A bit of background - I have been researching my family history since 1997, starting with my grandparent's names of: TIMMINS, HAYES, WILLIAMS and BENYON, then slowly working through the generations until brick walls started to appear. During the research I became very interested in my own surname, mainly as it appeared to be rare particularly in the area which I lived (Cheshire). The interest in family history subsequently developed into a blog where I could post facts about my research, hopefully encouraging potential cousins to get in touch. Over the years I have acquired a number of unconnected TIMMINS families which I have now decided would help start a One Name Study.

It is early days and I'm just commencing my journey, there are many decisions to make, such as: how wide should the ONS coverage be, what software to use, how to publish data, and then there is all the data to collect.  My first decision though was whether or not to join the Guild of One Name Studies and to officially register the surname.  No one had registered the surname with the GOONS to this point.  However a genealogy friend at Steers ONS convinced me that I was doing the research anyway so why not join up?  So here I am starting my journey which I hope you will follow.

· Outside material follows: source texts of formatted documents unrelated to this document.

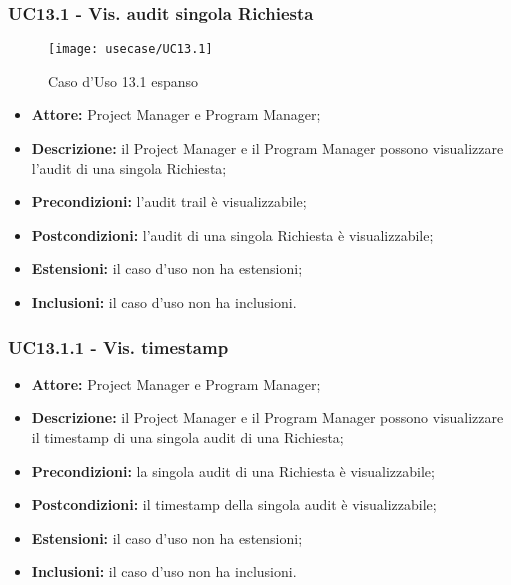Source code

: \subsubsection*{UC13.1 - Vis. audit singola Richiesta}

\begin{figure}[H] 
    \centering 
    \texttt{[image: usecase/UC13.1]} 
    \caption{Caso d'Uso 13.1 espanso}
\end{figure}

\begin{itemize}[label=$\circ$]
\item \textbf{Attore:} Project Manager e Program Manager;
\item \textbf{Descrizione:} il Project Manager e il Program Manager possono visualizzare l'audit di una singola Richiesta;
\item \textbf{Precondizioni:} l'audit trail è visualizzabile;
\item \textbf{Postcondizioni:} l'audit di una singola Richiesta è visualizzabile;
\item \textbf{Estensioni:} il caso d'uso non ha estensioni;
\item \textbf{Inclusioni:} il caso d'uso non ha inclusioni.
\end{itemize}

\subsubsection*{UC13.1.1 - Vis. timestamp}
\begin{itemize}[label=$\circ$]
\item \textbf{Attore:} Project Manager e Program Manager;
\item \textbf{Descrizione:} il Project Manager e il Program Manager possono visualizzare il timestamp di una singola audit di una Richiesta;
\item \textbf{Precondizioni:} la singola audit di una Richiesta è visualizzabile;
\item \textbf{Postcondizioni:} il timestamp della singola audit è visualizzabile;
\item \textbf{Estensioni:} il caso d'uso non ha estensioni;
\item \textbf{Inclusioni:} il caso d'uso non ha inclusioni.
\end{itemize}

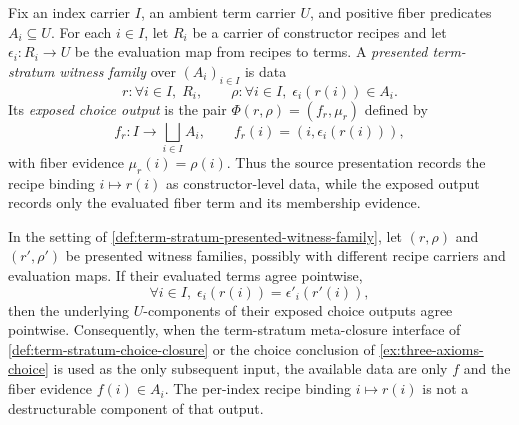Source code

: \begin{definition}
\label{def:term-stratum-presented-witness-family}
Fix an index carrier $I$, an ambient term carrier $U$, and positive fiber predicates $A_i \subseteq U$. For each $i\in I$, let $R_i$ be a carrier of constructor recipes and let $\epsilon_i:R_i\to U$ be the evaluation map from recipes to terms. A \emph{presented term-stratum witness family} over $(A_i)_{i\in I}$ is data
$$
r:\forall i\in I,\;R_i,
\qquad
\rho:\forall i\in I,\;\epsilon_i(r(i))\in A_i.
$$
Its \emph{exposed choice output} is the pair $\Phi(r,\rho)=(f_r,\mu_r)$ defined by
$$
f_r:I\to\bigsqcup_{i\in I}A_i,
\qquad
f_r(i)=(i,\epsilon_i(r(i))),
$$
with fiber evidence $\mu_r(i)=\rho(i)$. Thus the source presentation records the recipe binding $i\mapsto r(i)$ as constructor-level data, while the exposed output records only the evaluated fiber term and its membership evidence.
\end{definition}

\begin{proposition}
\label{prop:term-stratum-meta-closure-drops-witness-family}
In the setting of \autoref{def:term-stratum-presented-witness-family}, let $(r,\rho)$ and $(r',\rho')$ be presented witness families, possibly with different recipe carriers and evaluation maps. If their evaluated terms agree pointwise,
$$
\forall i\in I,\;\epsilon_i(r(i))=\epsilon'_i(r'(i)),
$$
then the underlying $U$-components of their exposed choice outputs agree pointwise. Consequently, when the term-stratum meta-closure interface of \autoref{def:term-stratum-choice-closure} or the choice conclusion of \autoref{ex:three-axioms-choice} is used as the only subsequent input, the available data are only $f$ and the fiber evidence $f(i)\in A_i$. The per-index recipe binding $i\mapsto r(i)$ is not a destructurable component of that output.
\end{proposition}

The information here is rather sparse at the moment and you might find some repetition from my Guild Profile, but I will build this up over the coming months.  I have lots of ideas all spinning round in my head they just need harnessing and ordering into some form of Project Plan, which should not be beyond someone who was a Programme Manager at one point in his career!

So to make life easy for me at the start of my ONS adventure I have decided to restrict research by not registering any Deviants (spelt wrong or heard wrong) or Variants (extinct) to the TIMMINS surname.  I will come back to these once I have a better understanding of the surname origins.  My first stab at the surname origins can be found on my Guild Profile, or just go to the Origins Tab on this blog.

I will also be restricting my initial research to England and Wales but I would be pleased to hear from anyone researching the name. I will respond to all enquires and I will be delighted to assist where possible.